/Cardiac_demo

project implements minimal functionality for real-time 3D cardiac electrophysiology simulation

Primary LanguageC++BSD 3-Clause "New" or "Revised" LicenseBSD-3-Clause

Advanced High Performance Computing Cluster Practice

Brief Introduction to Intel® VTune™ Profilers

There are some scripts in test for your reference.

Below are some frequently-used code snippets.

Set up envrionment variables

# If module is available
module load vtune
# Generally, $PATH_TO_VTUNE would be `/opt/intel/oneapi/latest/vtune` or `$HOME/intel/oneapi/vtune/latest`
. $PATH_TO_VTUNE/setvars.sh

Intel® VTune™ Amplifier’s Application Performance Snapshot

Generate results

APS would first create a directory containing results.
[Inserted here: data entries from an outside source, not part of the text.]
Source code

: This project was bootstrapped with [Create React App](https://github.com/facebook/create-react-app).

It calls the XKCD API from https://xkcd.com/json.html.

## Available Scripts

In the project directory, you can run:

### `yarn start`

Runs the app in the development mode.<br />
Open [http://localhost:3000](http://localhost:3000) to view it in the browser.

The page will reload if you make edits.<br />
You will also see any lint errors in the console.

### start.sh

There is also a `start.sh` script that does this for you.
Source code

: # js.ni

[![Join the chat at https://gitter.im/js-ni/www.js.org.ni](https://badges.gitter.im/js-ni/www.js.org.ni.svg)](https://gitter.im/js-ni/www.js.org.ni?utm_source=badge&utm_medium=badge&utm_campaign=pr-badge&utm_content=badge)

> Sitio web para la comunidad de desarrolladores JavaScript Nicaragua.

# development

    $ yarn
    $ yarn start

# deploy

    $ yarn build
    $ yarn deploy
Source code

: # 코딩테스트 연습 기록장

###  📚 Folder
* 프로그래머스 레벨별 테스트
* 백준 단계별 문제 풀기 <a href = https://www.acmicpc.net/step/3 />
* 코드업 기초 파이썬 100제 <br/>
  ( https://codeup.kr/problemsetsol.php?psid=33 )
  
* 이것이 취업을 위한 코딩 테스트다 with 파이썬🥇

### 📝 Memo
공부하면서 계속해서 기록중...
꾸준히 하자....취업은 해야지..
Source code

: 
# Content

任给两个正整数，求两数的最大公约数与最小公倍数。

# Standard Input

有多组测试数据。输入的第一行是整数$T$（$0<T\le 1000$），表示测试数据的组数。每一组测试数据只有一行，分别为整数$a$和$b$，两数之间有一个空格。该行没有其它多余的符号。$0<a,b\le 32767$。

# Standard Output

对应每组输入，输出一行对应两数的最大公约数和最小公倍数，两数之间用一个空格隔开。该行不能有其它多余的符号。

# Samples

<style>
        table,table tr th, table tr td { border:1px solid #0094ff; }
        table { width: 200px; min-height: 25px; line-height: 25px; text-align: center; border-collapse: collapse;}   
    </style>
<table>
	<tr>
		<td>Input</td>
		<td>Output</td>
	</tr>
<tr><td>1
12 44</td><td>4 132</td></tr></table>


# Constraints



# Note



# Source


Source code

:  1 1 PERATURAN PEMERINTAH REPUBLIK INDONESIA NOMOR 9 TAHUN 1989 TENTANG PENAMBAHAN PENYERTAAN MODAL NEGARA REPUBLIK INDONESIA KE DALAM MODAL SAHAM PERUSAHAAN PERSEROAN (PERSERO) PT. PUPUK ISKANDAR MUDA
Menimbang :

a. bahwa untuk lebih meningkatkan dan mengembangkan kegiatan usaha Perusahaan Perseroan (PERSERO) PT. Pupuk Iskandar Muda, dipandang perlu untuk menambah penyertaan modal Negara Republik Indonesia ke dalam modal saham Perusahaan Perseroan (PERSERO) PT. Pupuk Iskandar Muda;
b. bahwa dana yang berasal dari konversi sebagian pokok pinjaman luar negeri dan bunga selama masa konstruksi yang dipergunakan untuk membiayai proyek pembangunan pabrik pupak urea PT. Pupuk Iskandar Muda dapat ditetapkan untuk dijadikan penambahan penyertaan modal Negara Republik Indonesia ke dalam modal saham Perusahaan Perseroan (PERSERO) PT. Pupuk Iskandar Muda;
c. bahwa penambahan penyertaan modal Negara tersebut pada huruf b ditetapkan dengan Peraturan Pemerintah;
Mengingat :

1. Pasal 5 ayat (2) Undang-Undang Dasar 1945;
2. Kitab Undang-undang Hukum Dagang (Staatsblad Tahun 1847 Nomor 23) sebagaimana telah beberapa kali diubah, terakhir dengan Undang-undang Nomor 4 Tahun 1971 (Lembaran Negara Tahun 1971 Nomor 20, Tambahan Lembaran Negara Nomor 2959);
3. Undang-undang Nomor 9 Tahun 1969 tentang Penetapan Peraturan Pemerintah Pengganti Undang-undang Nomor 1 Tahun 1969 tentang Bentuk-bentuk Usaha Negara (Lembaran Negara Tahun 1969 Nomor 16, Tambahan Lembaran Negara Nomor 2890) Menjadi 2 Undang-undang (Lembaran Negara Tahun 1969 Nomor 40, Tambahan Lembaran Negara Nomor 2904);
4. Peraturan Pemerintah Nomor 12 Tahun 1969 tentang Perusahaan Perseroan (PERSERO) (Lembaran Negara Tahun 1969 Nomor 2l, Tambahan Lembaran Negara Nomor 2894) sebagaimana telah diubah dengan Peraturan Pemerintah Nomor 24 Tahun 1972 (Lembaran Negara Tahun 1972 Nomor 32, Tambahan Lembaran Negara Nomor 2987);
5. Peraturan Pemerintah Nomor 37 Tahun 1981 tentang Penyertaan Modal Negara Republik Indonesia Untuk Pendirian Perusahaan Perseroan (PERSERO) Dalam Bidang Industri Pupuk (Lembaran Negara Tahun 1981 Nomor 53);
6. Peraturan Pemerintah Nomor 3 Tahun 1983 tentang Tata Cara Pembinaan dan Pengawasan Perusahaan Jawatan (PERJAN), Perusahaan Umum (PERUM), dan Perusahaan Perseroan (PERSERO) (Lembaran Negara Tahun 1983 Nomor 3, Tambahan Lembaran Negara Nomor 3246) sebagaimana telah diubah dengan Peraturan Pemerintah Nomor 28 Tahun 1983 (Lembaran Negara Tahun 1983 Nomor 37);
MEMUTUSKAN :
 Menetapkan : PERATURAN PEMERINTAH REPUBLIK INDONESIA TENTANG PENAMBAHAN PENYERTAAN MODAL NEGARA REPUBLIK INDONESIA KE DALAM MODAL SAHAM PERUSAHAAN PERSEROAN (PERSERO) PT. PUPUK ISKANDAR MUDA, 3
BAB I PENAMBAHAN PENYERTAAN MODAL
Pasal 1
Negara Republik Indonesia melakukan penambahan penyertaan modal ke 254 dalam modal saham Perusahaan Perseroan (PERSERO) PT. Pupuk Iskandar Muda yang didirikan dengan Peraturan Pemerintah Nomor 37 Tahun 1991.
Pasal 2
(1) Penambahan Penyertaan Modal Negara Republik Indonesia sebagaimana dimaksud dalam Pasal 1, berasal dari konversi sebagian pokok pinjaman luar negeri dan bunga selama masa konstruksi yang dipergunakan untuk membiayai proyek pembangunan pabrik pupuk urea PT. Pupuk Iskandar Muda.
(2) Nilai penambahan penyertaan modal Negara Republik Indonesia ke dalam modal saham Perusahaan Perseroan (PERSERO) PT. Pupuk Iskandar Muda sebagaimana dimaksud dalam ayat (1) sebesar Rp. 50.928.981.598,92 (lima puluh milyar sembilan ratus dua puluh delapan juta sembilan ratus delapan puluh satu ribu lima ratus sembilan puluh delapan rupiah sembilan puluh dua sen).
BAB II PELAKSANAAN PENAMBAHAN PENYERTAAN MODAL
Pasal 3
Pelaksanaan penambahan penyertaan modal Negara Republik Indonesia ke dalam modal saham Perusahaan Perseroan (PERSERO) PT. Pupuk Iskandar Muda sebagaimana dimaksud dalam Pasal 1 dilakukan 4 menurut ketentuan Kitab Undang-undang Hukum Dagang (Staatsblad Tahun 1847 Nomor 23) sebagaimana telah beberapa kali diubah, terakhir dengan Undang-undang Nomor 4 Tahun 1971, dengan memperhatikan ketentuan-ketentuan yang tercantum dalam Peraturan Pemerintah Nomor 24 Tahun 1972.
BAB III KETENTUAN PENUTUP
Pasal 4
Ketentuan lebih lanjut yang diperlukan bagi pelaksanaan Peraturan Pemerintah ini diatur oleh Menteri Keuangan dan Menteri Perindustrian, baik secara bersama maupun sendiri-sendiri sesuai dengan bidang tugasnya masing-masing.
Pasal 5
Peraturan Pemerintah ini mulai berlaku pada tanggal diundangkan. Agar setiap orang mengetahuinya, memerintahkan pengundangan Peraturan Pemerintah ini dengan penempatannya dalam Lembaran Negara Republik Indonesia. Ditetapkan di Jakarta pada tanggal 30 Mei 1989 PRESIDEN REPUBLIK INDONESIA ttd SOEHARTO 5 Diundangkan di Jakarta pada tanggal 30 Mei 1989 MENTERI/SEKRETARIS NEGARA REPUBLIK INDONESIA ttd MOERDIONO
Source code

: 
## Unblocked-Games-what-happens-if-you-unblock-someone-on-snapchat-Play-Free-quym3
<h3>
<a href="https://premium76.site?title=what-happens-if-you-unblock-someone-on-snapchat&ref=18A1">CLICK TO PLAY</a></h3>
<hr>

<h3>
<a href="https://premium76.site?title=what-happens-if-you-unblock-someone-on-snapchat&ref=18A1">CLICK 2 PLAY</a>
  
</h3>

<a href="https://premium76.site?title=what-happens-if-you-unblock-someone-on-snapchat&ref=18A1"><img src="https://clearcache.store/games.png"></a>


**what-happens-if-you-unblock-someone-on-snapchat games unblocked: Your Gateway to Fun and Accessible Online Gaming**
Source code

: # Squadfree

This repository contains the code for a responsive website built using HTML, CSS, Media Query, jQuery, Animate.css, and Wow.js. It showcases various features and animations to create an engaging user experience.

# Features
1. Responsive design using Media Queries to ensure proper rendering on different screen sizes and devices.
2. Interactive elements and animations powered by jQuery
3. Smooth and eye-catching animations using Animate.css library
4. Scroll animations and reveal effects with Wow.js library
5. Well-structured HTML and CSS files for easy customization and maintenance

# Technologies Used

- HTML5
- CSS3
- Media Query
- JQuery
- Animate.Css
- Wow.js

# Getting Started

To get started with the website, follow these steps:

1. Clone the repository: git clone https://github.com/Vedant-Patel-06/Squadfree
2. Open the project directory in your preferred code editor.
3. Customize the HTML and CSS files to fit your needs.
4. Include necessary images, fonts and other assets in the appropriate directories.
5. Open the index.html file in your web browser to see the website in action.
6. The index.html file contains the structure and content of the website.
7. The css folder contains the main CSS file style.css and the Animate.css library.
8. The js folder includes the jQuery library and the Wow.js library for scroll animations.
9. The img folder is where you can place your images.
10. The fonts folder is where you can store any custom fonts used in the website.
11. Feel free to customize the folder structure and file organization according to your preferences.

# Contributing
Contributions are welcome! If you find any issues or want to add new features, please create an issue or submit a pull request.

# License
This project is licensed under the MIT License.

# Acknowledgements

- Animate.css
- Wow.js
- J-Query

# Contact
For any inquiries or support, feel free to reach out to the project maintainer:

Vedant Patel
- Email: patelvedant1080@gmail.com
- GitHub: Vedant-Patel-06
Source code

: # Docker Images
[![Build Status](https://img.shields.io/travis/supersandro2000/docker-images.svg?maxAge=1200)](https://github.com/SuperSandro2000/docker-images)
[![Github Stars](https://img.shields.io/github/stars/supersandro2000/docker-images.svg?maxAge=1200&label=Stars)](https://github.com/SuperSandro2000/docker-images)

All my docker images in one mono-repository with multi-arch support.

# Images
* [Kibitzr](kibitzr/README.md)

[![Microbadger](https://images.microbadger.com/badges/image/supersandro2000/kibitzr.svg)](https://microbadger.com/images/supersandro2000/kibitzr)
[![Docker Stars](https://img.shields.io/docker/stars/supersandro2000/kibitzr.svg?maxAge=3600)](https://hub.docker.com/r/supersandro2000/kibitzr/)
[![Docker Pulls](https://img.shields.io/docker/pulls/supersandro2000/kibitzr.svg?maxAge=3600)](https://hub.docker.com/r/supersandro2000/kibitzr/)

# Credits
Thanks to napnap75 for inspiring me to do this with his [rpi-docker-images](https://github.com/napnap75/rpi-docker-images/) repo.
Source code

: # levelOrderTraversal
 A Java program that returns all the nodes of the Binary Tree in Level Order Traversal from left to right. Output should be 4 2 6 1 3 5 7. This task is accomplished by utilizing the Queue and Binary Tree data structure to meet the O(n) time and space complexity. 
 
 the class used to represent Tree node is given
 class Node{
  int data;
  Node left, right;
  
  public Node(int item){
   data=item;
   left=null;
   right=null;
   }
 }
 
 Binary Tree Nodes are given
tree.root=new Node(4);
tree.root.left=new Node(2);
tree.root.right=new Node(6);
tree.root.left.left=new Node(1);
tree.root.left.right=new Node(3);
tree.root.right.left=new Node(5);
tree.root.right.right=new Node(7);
By default, the directory would be named after date and time. It could be specified through --result-dir=$RESULT_DIR optionally.

# w/o MPI
aps $APPLICATION $APPLICATION_PARAMETERS
# w/ MPI
$MPI_LAUNCHER $MPI_PARAMETERS aps $APPLICATION $APPLICATION_PARAMETERS
# w/ Intel MPI, alternatively
$IMPI_LAUNCHER $IMPI_PARAMETERS -aps $APPLICATION $APPLICATION_PARAMETERS

Convert result to report

Then, we need obtain the analysis report (in HTML) based on the result data.

aps-report $RESULT_DIR

To open the HTML report, we could start web brower like FireFox via X11 forwarding. Alternatively, in the light of the latency, we could also start a simple web server at the directory temporally. For instance, this could be realized with Python's inbuilt http.server:

# Make sure you `cd` to the directory containing the report
python3 -m http.server

And now, we could open browser locally and enter $IP_OR_HOSTNAME:8000 to the address bar. Don't forget to close the server with Ctrl + C.

Intel® VTune™ Amplifier

Note: in some old documents, vtune & vtune-gui were amplxe & amplxe0-gui, respectively.

Collect data

Common available collect options:

  • Hotspots (hotspots)
  • Memory Consumption (memory-consumption)
  • Microarchitecture Exploration (uarch-exploration)
  • Memory Access (memory-access)
  • Threading (threading)
  • HPC Performance Characterization (hpc-performance)
  • I/O (io)
# w/o MPI
vtune -collect $COLLECT_OPTION -r $RESULT_DIR $APPLICATION $APPLICATION_PARAMETERS
# w/ MPI
$MPI_LAUNCHER $MPI_PARAMETERS vtune -collect $COLLECT_OPTION -r $RESULT_DIR $APPLICATION $APPLICATION_PARAMETERS
# w/ Intel MPI, sample specific ranks only (This is of help since we may need sample the lowest ranks)
$IMPI_LAUNCHER $IMPI_PARAMETERS -gtool "vtune -collectt $COLLECT_OPTION -r $RESULT_DIR: $RANKS" $APPLICATION $APPLICATION_PARAMETERS

View the report

We could open the GUI directly on the remote machine with vtune-gui $RESULT_DIR via X11 forwarding. Nevertheless, due to the almost unacceptable latency, we might have installed VTune™ locally, downloading the result directory and investigating the report in local.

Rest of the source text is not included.